VACCINAL COMPOSITIONS AGAINST VISCERAL LEISHMANIOSIS according to claim 1, characterized in that the antigens are expressed on the external surface of bacteriophages.

 VACCINARY COMPOSITIONS AGAINST VISCERAL LEISHMANIOSIS according to claim 1, characterized in that they are administered by the intradermal, intramuscular, oral, nasal, intravenous, subcutaneous and / or injectable device.

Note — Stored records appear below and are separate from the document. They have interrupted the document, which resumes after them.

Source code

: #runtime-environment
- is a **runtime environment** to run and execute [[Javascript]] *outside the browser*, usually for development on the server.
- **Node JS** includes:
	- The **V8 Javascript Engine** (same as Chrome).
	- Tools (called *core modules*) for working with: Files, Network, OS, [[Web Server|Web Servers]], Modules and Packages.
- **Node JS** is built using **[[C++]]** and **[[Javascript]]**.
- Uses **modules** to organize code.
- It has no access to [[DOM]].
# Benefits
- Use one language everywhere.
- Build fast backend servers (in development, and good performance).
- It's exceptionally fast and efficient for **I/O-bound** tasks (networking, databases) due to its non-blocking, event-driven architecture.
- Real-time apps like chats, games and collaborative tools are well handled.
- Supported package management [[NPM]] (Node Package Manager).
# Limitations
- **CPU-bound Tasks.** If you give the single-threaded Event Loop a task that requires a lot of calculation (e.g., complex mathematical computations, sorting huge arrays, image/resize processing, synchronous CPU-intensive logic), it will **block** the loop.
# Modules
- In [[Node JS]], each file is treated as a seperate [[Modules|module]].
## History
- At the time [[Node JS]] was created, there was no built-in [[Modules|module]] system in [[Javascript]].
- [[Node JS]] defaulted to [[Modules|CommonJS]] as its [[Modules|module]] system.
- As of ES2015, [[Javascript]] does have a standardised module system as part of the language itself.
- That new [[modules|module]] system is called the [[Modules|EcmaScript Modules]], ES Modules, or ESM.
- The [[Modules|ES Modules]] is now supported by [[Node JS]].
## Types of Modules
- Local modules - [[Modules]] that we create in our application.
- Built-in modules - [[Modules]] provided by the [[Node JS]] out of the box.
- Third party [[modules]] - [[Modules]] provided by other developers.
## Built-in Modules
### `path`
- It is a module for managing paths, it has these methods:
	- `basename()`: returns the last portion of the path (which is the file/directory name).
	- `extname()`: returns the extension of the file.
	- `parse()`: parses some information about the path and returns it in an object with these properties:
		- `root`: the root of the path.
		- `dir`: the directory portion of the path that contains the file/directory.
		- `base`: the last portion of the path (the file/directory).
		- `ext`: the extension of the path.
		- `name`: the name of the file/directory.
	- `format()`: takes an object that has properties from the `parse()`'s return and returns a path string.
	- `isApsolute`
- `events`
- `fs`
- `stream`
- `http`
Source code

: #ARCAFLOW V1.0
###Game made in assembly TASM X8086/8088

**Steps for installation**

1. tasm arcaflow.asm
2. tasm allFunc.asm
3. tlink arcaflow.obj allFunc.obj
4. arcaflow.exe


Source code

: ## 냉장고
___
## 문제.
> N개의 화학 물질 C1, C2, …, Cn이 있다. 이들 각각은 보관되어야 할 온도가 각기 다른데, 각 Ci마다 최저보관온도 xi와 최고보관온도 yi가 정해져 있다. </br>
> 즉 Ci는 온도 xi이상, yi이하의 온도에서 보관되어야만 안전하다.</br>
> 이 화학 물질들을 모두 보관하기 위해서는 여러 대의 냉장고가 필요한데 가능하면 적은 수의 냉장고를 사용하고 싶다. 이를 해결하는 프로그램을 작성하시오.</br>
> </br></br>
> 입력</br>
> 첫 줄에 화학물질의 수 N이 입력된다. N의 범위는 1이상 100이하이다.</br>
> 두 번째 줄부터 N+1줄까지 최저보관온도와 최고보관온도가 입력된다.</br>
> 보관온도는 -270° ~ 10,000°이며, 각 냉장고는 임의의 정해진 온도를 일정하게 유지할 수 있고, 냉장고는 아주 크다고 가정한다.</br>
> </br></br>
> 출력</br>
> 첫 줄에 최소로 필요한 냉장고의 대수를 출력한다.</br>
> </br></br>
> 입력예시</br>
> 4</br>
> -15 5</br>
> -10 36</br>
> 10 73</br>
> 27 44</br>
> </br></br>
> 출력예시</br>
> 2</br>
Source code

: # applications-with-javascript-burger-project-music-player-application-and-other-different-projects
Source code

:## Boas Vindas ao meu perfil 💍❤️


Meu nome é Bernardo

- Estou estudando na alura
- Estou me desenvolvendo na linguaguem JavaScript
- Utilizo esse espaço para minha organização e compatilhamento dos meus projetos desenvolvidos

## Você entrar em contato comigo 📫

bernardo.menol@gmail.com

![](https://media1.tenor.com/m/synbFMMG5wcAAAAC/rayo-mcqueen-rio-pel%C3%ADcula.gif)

 VACCINAL COMPOSITIONS AGAINST VISCERAL LEISHMANIOSIS according to claims 1 to 3, characterized by the combination of pharmaceutically and pharmacologically acceptable adjuvants in order to enhance the development of a Th1-type cellular immune response.

SYNTHETIC PEPTIDES 5, characterized in that they comprise the sequences defined by SEQ ID NO : ^Q 1 to 6.

 Use of synthetic peptides as defined in claim 5, characterized in that they are in the preparation of vaccine compositions for the treatment and / or prevention of visceral leishmaniasis.

 Use of the vaccine compositions as defined by claims 1 to 4, characterized in that they are in the treatment and / or prevention of visceral leishmaniasis in mammals.